* Work request
For the records that follow, please set down exactly the lines between the one holding "- [ ] adição" and the one holding "- **Resource Recommendations**: The", inclusive, and only those.

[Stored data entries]

────────────────────

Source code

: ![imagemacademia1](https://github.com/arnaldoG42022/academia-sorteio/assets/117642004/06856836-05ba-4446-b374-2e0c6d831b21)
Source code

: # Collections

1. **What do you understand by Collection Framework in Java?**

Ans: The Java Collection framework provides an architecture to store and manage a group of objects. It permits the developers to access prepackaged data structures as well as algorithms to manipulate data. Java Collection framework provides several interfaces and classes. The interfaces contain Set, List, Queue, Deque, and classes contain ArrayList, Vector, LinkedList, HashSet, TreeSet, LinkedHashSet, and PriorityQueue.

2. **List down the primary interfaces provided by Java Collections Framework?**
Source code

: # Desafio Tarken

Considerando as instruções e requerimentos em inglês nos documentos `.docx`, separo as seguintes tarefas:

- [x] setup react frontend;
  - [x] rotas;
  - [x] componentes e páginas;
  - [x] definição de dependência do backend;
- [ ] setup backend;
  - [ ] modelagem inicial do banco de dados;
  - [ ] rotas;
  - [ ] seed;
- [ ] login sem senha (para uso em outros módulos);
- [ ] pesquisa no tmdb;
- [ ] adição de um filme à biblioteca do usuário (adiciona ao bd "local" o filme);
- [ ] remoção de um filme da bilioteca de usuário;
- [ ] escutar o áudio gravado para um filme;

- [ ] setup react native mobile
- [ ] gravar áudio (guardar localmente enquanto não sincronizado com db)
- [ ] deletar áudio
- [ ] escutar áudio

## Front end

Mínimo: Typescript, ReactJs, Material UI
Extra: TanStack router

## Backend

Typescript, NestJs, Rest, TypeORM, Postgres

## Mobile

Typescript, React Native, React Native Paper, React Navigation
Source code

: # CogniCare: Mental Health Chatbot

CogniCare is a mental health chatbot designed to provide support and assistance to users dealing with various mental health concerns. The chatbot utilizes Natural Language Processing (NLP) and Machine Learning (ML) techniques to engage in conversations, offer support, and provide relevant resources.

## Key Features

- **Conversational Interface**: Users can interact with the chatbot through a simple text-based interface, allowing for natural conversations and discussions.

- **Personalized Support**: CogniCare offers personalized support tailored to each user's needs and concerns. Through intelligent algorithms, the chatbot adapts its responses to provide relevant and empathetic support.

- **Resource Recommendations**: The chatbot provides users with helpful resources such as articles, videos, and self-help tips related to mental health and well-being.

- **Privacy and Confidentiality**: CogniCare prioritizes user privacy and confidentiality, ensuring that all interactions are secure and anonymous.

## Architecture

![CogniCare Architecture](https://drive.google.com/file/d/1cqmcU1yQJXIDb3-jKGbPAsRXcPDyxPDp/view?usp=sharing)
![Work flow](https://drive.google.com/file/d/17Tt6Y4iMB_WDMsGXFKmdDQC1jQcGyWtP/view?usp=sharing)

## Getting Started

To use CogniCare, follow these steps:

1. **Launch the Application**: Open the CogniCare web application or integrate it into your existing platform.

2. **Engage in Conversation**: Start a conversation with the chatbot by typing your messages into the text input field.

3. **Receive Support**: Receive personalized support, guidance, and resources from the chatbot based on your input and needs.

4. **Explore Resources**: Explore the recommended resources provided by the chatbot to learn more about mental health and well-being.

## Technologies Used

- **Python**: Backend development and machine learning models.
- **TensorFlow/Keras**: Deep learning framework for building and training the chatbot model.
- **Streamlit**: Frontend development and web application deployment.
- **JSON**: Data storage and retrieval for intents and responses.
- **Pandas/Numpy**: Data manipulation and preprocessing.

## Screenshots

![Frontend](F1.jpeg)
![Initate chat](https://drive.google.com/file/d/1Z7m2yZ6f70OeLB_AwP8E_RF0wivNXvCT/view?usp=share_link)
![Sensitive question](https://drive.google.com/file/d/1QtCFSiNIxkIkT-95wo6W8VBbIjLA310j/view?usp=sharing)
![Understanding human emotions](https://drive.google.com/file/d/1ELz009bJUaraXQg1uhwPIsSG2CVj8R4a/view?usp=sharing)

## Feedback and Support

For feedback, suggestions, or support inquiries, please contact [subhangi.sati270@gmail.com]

────────────────────

* Result of the exercise
- [ ] adição de um filme à biblioteca do usuário (adiciona ao bd "local" o filme);
- [ ] remoção de um filme da bilioteca de usuário;
- [ ] escutar o áudio gravado para um filme;

- [ ] setup react native mobile
- [ ] gravar áudio (guardar localmente enquanto não sincronizado com db)
- [ ] deletar áudio
- [ ] escutar áudio

## Front end

Mínimo: Typescript, ReactJs, Material UI
Extra: TanStack router

## Backend

Typescript, NestJs, Rest, TypeORM, Postgres

## Mobile

Typescript, React Native, React Native Paper, React Navigation
Source code

: # CogniCare: Mental Health Chatbot

CogniCare is a mental health chatbot designed to provide support and assistance to users dealing with various mental health concerns. The chatbot utilizes Natural Language Processing (NLP) and Machine Learning (ML) techniques to engage in conversations, offer support, and provide relevant resources.

## Key Features

- **Conversational Interface**: Users can interact with the chatbot through a simple text-based interface, allowing for natural conversations and discussions.

- **Personalized Support**: CogniCare offers personalized support tailored to each user's needs and concerns. Through intelligent algorithms, the chatbot adapts its responses to provide relevant and empathetic support.

- **Resource Recommendations**: The chatbot provides users with helpful resources such as articles, videos, and self-help tips related to mental health and well-being.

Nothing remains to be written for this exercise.